Figure 1. Overview of previous research on Cape Rockjumpers showing areas of temperature sensitivity and their interacting effects. This paper focused on two areas where temperature affected reproductive success: increased predation (on days over 25°C), and lower quality offspring (from less mass gain on days over 22.4°C).

More about the maps!

The maps were created using climate data for current (2000–2014) and future (2076–2100) climate scenarios. Climate data were obtained from the National Center for Atmospheric Research (Boulder, CO, USA) after which data were extracted for the two daily maximum temperature thresholds (25 and 22.4 °C). The current climate scenario used data from 2000–2014 available from the National Oceanic and Atmospheric Administration, while the future climate scenario used climate data from an experimental climate projection model for 2076–2100 (RCP 8.5).

The current distribution range of Rockjumpers was obtained from BirdLife International and NatureServe.

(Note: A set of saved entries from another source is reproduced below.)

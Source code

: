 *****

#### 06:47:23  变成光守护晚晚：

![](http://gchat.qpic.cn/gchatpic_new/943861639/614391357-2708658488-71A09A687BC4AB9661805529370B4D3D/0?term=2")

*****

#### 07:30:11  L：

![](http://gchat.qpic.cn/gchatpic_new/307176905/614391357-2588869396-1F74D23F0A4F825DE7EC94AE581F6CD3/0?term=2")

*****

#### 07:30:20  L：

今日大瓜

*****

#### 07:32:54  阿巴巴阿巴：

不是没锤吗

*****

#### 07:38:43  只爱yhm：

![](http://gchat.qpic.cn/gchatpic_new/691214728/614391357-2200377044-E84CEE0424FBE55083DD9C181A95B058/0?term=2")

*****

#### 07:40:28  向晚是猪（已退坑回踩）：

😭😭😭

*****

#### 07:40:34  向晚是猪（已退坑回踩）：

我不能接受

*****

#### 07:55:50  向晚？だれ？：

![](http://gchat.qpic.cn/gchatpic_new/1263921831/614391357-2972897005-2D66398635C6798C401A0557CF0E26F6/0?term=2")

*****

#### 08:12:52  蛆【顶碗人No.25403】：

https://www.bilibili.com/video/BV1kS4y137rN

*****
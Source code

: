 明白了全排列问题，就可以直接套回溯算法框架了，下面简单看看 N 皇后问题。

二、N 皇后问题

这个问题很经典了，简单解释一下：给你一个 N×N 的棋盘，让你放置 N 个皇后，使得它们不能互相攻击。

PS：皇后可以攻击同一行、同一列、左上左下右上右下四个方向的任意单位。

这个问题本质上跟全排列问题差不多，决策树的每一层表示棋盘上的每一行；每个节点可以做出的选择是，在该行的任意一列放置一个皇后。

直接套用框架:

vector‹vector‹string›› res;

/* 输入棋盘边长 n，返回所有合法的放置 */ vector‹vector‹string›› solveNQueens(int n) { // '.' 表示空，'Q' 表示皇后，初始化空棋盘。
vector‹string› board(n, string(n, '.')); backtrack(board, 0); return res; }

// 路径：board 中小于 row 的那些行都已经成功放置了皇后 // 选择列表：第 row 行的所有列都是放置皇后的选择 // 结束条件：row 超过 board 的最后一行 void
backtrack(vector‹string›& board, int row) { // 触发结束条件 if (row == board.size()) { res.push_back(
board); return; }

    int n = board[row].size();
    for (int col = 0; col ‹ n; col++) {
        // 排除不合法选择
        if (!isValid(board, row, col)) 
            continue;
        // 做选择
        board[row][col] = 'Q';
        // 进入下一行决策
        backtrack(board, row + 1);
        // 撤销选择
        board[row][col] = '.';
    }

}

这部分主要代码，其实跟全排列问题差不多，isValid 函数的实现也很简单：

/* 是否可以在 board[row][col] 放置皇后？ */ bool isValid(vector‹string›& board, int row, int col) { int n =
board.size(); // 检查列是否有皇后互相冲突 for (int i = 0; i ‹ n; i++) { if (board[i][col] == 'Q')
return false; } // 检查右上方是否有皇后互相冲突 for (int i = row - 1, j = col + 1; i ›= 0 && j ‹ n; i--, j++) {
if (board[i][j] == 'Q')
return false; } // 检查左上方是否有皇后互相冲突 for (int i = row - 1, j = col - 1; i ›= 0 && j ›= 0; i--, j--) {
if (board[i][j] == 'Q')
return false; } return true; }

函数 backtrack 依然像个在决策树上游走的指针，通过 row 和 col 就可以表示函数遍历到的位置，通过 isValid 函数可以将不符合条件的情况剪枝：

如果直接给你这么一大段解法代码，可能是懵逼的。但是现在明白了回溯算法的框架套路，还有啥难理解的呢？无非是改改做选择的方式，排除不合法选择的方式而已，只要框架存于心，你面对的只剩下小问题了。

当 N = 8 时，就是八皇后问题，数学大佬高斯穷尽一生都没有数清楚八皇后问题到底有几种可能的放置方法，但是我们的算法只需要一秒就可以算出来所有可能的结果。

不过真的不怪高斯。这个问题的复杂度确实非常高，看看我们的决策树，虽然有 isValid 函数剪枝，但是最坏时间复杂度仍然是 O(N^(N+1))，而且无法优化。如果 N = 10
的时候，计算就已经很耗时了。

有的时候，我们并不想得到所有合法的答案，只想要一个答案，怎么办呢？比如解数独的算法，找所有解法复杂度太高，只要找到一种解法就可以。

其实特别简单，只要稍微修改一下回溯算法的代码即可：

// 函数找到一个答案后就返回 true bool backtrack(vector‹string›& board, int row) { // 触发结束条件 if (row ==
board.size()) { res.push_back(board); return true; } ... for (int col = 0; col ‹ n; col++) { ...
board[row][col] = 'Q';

Since both variables are related to nesting ecology, only climate data from within the Rockjumper’s breeding season (August–December) were used. Maps were then created that showed the total number of days nestlings were at risk from increased predation (days > 25 °C), the longest period of consecutive days nestlings would have reduced less mass (days > 22.4 °C), and then a map showing the combined total days > 25 °C and the longest period of days > 22.4 °C.

What did the maps show?

Not surprisingly, there was an increase in the number of “risk days” for nestlings for both variables when examined separately, and an even greater increase in risk days when combining the effects of both variables. However, the most unanticipated finding was in where the increases in risk occurred. Mainly, it was surprising that even with two such seemingly related (and possibly even intertwined) variables, there was a large geographic distance between where nesting Rockjumpers were likely to feel the worst effects of climate change that changed based on which variable was used. Specifically, while the eastern sections of the Rockjumper’s distribution showed the greatest increase in risk days for nestling reduced mass gain, the northwest portion of their distribution showed the greatest increase in days nestlings are at risk of snake predation.

What are the implications?

Choosing which variable to use in predictive models may be tricky but is extremely important, and where possible multiple variables should be included. In this case, only two (possibly synergistic) variables were chosen, and yet they resulted in quite different vulnerability assessment. This could obviously have serious implications for conservation efforts, as choosing where to place already limited resources is one of the most constant issues facing conservation management. Here, using the threshold value for snake predation would see resources focused in the northwest, while that of reduced nestling mass gain would see resources focused in the east.

Figure 3. Map of South Africa showing the difference in where resources should be focused within the Cape Rockjumper’s distribution depending on which variable was chosen for our predictive maps.